# turkeys



## fishhunter24 (Jan 17, 2005)

went out today and heard some birds around the house went to a new place 5 ins from my house and there was 37 birds 10 toms it looks like it is going to be a great place to hunt noone has never hunter this land before i talked to the farmer and he said i could hunt it this year he watches his land real close so i know noone has beeen there before going there tonight to see where they are rosting


----------



## atrkyhntr (May 31, 2004)

WOW you hit the jack pot man... GOOD LUCK and keep us posted


----------



## Walter Adkins (May 20, 2004)

I am sure that you need someone to help you,  just kidding. Man that must be nice. I hunt in WV were the turkeys are just plane skiddish from all the hunters. I would love to find raw birds and not ones that think they are smarter than me.


----------



## atrkyhntr (May 31, 2004)

AMEN brother...
I had a couple areas but not anymore... sniff sniff...


----------



## ski (May 13, 2004)

Went out scouting today and saw 18 birds. To bad they were not on the property I hunt. 
I did talk to the farmer who said he saw 5 coyotes last week playing together around a haybale. Maybe thats why I didn't see any turkey sign on the 300 acres I hunt!!!!!!

ski

PS- Huntingbull, we need to get out there and get those coyotes


----------



## atrkyhntr (May 31, 2004)

18 together means the flocks there have not broke up yet...


----------



## Walter Adkins (May 20, 2004)

What is the largest gobbler group you have seen. Me I have never seen any of these TV groups of ten or more birds.
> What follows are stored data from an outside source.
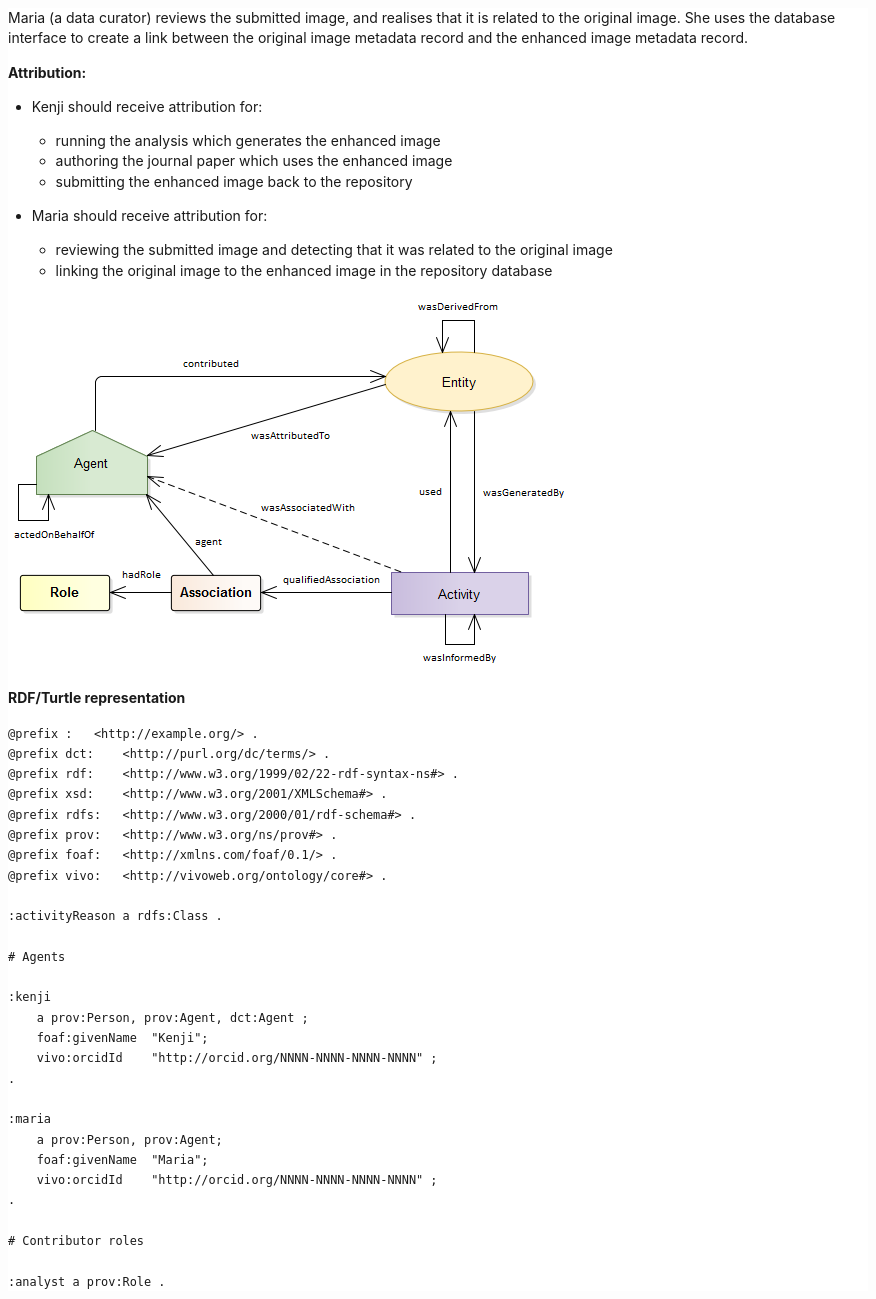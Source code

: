 Maria (a data curator) reviews the submitted image, and realises that it is related to the original image.  She uses the database interface to create a link between the original image metadata record and the enhanced image metadata record.

**Attribution:** 

* Kenji should receive attribution for:
    * running the analysis which generates the enhanced image
    * authoring the journal paper which uses the enhanced image
    * submitting the enhanced image back to the repository
 
* Maria should receive attribution for:
    * reviewing the submitted image and detecting that it was related to the original image
    * linking the original image to the enhanced image in the repository database

![Figure 5](images/recomend_diagram.png "Figure 5")

**RDF/Turtle representation**
```
@prefix :	<http://example.org/> .
@prefix dct: 	<http://purl.org/dc/terms/> .
@prefix rdf: 	<http://www.w3.org/1999/02/22-rdf-syntax-ns#> .
@prefix xsd:  	<http://www.w3.org/2001/XMLSchema#> .
@prefix rdfs: 	<http://www.w3.org/2000/01/rdf-schema#> .
@prefix prov: 	<http://www.w3.org/ns/prov#> .
@prefix foaf: 	<http://xmlns.com/foaf/0.1/> .
@prefix vivo: 	<http://vivoweb.org/ontology/core#> .

:activityReason a rdfs:Class .

# Agents

:kenji
    a prov:Person, prov:Agent, dct:Agent ;
    foaf:givenName 	"Kenji";
    vivo:orcidId	"http://orcid.org/NNNN-NNNN-NNNN-NNNN" ;
.

:maria
    a prov:Person, prov:Agent;
    foaf:givenName 	"Maria";
    vivo:orcidId	"http://orcid.org/NNNN-NNNN-NNNN-NNNN" ;
.

# Contributor roles

:analyst a prov:Role .
```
I have hunted a group of seven on a December hunt in WV. I have never seen over three birds together in the spring.


----------



## atrkyhntr (May 31, 2004)

ohh back home in PA I have seen flocks over 100 birds but its tuff to count them in that large a group so we'd kind of count 1/4 way then multiply by 4... In Ohio about 20 years ago I counted a flock of 60 the day before the season openned and my wife (now X) gave me the camcorder with dead batteries or I would have had it on film!!!

For gobblers I called in a group and the story is here:
http://www.hunt-fish.com/Tall_Tale/More_Tall_Tales/Outstanding/outstanding.html
None of my contact info is good anymore from there 
but the story is still a good read


----------